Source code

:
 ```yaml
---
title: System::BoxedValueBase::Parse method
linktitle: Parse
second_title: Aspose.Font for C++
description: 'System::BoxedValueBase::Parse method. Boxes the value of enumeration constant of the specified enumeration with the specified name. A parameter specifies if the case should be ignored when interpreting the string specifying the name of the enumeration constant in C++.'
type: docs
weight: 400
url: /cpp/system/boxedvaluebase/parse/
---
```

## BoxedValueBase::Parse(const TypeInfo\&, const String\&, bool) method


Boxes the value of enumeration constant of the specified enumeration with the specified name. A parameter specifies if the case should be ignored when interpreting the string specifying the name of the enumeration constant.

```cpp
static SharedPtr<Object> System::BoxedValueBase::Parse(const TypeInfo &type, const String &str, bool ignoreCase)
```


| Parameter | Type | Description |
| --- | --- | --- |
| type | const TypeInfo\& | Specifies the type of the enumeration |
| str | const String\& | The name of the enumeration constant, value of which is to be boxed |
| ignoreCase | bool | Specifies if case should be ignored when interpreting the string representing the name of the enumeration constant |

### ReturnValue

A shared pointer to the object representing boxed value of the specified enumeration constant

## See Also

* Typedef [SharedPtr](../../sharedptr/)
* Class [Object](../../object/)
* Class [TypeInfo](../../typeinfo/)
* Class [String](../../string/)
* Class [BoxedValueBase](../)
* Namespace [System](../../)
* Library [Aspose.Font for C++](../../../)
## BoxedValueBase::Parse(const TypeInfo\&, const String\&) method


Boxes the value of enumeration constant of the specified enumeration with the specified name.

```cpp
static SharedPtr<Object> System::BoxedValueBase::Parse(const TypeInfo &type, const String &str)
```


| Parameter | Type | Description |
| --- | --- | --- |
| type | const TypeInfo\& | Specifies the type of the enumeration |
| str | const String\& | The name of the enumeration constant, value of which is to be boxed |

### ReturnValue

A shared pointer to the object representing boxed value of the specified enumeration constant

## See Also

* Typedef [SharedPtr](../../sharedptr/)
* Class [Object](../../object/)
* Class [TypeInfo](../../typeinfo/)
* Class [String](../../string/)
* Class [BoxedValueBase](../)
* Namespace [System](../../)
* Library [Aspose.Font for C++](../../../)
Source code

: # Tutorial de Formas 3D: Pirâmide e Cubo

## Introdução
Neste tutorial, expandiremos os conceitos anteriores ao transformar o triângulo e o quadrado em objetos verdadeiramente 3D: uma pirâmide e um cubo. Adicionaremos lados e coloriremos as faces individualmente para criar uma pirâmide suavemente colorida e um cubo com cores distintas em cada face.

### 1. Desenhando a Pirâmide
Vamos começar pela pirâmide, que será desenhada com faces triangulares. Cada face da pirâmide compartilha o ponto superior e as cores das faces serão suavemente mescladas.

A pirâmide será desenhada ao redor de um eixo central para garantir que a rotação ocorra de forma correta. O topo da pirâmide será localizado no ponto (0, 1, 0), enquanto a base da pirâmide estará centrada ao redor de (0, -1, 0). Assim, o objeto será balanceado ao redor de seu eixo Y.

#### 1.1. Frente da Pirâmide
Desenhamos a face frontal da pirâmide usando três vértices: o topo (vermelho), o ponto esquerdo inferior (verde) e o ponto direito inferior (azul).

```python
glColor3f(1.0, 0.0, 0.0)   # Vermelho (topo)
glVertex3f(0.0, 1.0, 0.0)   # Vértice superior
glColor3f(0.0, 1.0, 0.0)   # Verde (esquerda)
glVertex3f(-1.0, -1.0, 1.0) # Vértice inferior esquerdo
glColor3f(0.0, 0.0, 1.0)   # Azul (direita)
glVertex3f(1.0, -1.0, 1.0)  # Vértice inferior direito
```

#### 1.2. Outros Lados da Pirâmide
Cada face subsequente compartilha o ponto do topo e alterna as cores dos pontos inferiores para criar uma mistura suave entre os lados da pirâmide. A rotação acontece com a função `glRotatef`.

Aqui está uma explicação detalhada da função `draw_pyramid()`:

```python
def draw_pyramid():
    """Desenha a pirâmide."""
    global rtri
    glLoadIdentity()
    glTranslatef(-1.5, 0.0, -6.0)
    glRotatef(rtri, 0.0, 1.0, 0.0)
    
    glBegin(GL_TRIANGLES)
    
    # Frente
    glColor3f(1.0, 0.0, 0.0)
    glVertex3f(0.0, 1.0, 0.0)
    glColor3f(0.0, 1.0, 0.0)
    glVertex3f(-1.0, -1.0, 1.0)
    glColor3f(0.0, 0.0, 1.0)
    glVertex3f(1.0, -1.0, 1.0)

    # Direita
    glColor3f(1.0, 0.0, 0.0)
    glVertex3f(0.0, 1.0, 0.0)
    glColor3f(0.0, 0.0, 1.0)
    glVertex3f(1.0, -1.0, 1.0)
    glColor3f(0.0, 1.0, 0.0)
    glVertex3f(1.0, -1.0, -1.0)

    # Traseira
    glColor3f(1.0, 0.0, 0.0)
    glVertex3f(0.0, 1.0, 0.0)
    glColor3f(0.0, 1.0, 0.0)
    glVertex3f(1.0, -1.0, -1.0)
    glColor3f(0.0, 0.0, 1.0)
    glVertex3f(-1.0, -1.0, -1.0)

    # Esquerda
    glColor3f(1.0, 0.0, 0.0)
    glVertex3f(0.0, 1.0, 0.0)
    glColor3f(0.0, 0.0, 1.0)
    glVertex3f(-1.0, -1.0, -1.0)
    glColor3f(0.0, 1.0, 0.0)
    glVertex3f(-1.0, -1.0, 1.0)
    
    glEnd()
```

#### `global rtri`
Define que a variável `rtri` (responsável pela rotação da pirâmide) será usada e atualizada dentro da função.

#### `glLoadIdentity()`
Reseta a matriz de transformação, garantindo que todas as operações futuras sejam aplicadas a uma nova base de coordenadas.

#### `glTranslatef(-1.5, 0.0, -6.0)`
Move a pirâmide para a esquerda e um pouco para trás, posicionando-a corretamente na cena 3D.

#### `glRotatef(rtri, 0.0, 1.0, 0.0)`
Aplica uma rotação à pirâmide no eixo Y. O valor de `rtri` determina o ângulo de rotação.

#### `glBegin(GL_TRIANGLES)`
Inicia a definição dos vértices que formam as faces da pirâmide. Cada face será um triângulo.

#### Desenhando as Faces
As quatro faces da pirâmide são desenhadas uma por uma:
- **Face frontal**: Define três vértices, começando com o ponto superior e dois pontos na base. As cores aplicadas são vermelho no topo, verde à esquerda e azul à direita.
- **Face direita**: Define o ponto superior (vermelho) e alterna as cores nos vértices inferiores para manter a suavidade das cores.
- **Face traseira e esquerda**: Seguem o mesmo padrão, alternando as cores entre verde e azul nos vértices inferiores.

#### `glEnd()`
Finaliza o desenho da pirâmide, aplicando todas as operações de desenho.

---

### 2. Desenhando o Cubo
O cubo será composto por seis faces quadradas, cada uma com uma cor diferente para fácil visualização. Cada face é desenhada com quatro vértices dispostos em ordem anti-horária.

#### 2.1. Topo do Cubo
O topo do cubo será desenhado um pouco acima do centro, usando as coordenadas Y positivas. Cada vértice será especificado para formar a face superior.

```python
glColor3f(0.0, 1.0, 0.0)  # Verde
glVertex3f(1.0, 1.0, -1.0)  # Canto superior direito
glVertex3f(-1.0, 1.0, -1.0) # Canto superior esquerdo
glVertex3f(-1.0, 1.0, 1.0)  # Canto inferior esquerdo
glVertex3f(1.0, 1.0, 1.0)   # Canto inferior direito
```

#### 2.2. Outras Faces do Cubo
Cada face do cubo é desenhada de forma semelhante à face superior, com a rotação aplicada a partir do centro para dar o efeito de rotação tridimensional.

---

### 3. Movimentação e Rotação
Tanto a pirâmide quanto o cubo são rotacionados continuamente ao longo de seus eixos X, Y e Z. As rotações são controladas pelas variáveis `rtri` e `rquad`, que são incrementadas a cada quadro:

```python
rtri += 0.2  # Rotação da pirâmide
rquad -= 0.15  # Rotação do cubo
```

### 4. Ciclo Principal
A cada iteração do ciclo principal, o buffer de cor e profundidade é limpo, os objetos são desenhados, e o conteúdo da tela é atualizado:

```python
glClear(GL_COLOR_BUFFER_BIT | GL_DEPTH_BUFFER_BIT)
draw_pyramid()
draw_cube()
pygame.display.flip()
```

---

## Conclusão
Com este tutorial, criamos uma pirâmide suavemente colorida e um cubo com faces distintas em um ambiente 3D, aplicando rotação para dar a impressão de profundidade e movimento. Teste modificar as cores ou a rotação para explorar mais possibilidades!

• [About this exercise]
Beginning at the line with "O topo do cubo" and stopping after the line with "## Conclusão", please write out every line of the data above exactly and nothing else.

• [Expected answer]
O topo do cubo será desenhado um pouco acima do centro, usando as coordenadas Y positivas. Cada vértice será especificado para formar a face superior.

```python
glColor3f(0.0, 1.0, 0.0)  # Verde
glVertex3f(1.0, 1.0, -1.0)  # Canto superior direito
glVertex3f(-1.0, 1.0, -1.0) # Canto superior esquerdo
glVertex3f(-1.0, 1.0, 1.0)  # Canto inferior esquerdo
glVertex3f(1.0, 1.0, 1.0)   # Canto inferior direito
```

#### 2.2. Outras Faces do Cubo
Cada face do cubo é desenhada de forma semelhante à face superior, com a rotação aplicada a partir do centro para dar o efeito de rotação tridimensional.

---

### 3. Movimentação e Rotação
Tanto a pirâmide quanto o cubo são rotacionados continuamente ao longo de seus eixos X, Y e Z. As rotações são controladas pelas variáveis `rtri` e `rquad`, que são incrementadas a cada quadro:

```python
rtri += 0.2  # Rotação da pirâmide
rquad -= 0.15  # Rotação do cubo
```

### 4. Ciclo Principal
A cada iteração do ciclo principal, o buffer de cor e profundidade é limpo, os objetos são desenhados, e o conteúdo da tela é atualizado:

```python
glClear(GL_COLOR_BUFFER_BIT | GL_DEPTH_BUFFER_BIT)
draw_pyramid()
draw_cube()
pygame.display.flip()
```

---

## Conclusão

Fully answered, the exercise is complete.